The Fox Medicare plan is available in Arkansas, Arizona, California, Colorado, Connecticut, Florida, Georgia, Hawaii, Illinois, Louisiana, Maryland, Missouri, North Carolina, New Jersey, New York, Nevada, Ohio, Pennsylvania, South Carolina, Texas and West Virginia.
CMS said it found that Fox had committed a series of violations, including improperly denying its enrollees coverage of critical HIV, cancer and seizure medications.
“The immediate termination of Fox as a Medicare prescription drug plan demonstrates our commitment to protecting the health of some of their most vulnerable enrollees from getting necessary drugs, in some cases life-sustaining medicines,” said Jonathan Blum, acting director of CMS’ Center for Drug and Health Plan Choices, in a statement. “CMS’s immediate action was essential to protect members’ health and safety – an integral part of our contract with all Medicare beneficiaries.”

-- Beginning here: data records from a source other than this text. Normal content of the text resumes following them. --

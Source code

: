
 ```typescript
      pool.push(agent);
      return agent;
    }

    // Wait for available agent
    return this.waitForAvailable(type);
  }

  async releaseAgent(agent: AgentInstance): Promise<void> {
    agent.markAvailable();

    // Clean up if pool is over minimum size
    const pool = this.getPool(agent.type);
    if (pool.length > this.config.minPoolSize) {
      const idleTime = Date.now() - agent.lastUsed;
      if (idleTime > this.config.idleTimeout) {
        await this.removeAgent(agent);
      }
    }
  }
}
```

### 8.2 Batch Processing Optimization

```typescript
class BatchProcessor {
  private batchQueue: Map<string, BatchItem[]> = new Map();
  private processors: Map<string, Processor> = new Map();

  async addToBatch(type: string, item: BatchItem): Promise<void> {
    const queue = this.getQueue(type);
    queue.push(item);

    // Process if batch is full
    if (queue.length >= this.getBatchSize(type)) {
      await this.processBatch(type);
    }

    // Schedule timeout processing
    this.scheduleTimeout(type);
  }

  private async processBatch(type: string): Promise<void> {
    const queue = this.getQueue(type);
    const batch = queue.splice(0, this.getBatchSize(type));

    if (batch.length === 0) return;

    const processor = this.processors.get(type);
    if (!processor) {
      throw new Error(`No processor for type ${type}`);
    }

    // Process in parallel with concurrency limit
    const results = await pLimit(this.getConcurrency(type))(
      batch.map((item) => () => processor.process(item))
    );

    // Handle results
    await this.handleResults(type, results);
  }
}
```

Jules Abraham, a spokesman for Fox, told IFAwebnews.com the company is working with CMS and its attorneys “to resolve this situation as quickly as possible” and working to reinstate its Medicare contract.
Relief for clients
Federal officials said the immediate termination will not limit or delay access to drugs for the more than 123,000 Medicare beneficiaries currently enrolled in Fox plans. As of March 10, enrollees will obtain their prescription drugs through LI-NET, a program run by Medicare and administered by Humana, ensuring distribution of enrollee drugs.

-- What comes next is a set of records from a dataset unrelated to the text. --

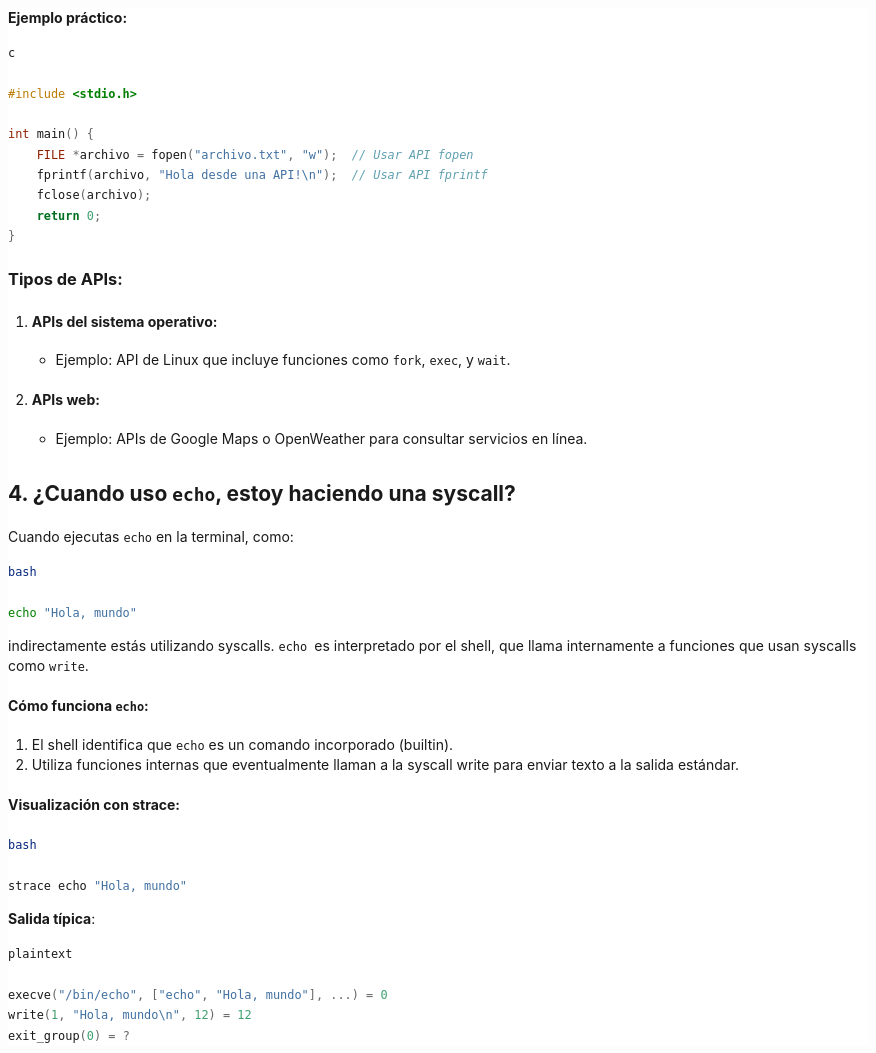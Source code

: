 
**Ejemplo práctico:**

```c
c

#include <stdio.h>

int main() {
    FILE *archivo = fopen("archivo.txt", "w");  // Usar API fopen
    fprintf(archivo, "Hola desde una API!\n");  // Usar API fprintf
    fclose(archivo);
    return 0;
}
```
### Tipos de APIs:

1. #### APIs del sistema operativo:
    * Ejemplo: API de Linux que incluye funciones como `fork`, `exec`, y `wait`.
2. #### APIs web:
    * Ejemplo: APIs de Google Maps o OpenWeather para consultar servicios en línea.


## 4. ¿Cuando uso `echo`, estoy haciendo una syscall?
Cuando ejecutas `echo` en la terminal, como:

```bash
bash

echo "Hola, mundo"
```

indirectamente estás utilizando syscalls. `echo `es interpretado por el shell, que llama internamente a funciones que usan syscalls como `write`.

#### Cómo funciona `echo`:

1. El shell identifica que `echo` es un comando incorporado (builtin).
2. Utiliza funciones internas que eventualmente llaman a la syscall write para enviar texto a la salida estándar.


#### Visualización con strace:

```bash
bash

strace echo "Hola, mundo"
```
**Salida típica**:

``` c
plaintext

execve("/bin/echo", ["echo", "Hola, mundo"], ...) = 0
write(1, "Hola, mundo\n", 12) = 12
exit_group(0) = ?
```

Those currently enrolled in the Fox plan will be able to choose a new Medicare prescription drug plan through May 1, 2010, and those who do not choose a plan will be enrolled in one selected by Medicare.
On Feb. 26, CMS suspended the marketing and enrollment activities of Fox for not following Medicare’s rules for providing prescription drug coverage to its enrollees.
A subsequent onsite audit, conducted between March 2 and March 4, led CMS to discover “Fox’s problems persisted and it continued to subject its enrollees to obstacles in getting needed and, in many cases, life–sustaining medicines,” according to the federal agency. Because it was unable to satisfactorily address these compliance concerns and furnish medicines to its Medicare enrollees, the company had its contract terminated.
“We take our oversight role of Medicare prescription drug plans seriously,” Blum said. “We review and take action on all complaints received about Medicare health and drug plans and will take appropriate and immediate actions wherever necessary.”
The website for Fox Insurance Co. showed a “currently unavailable” message when accessed March 10.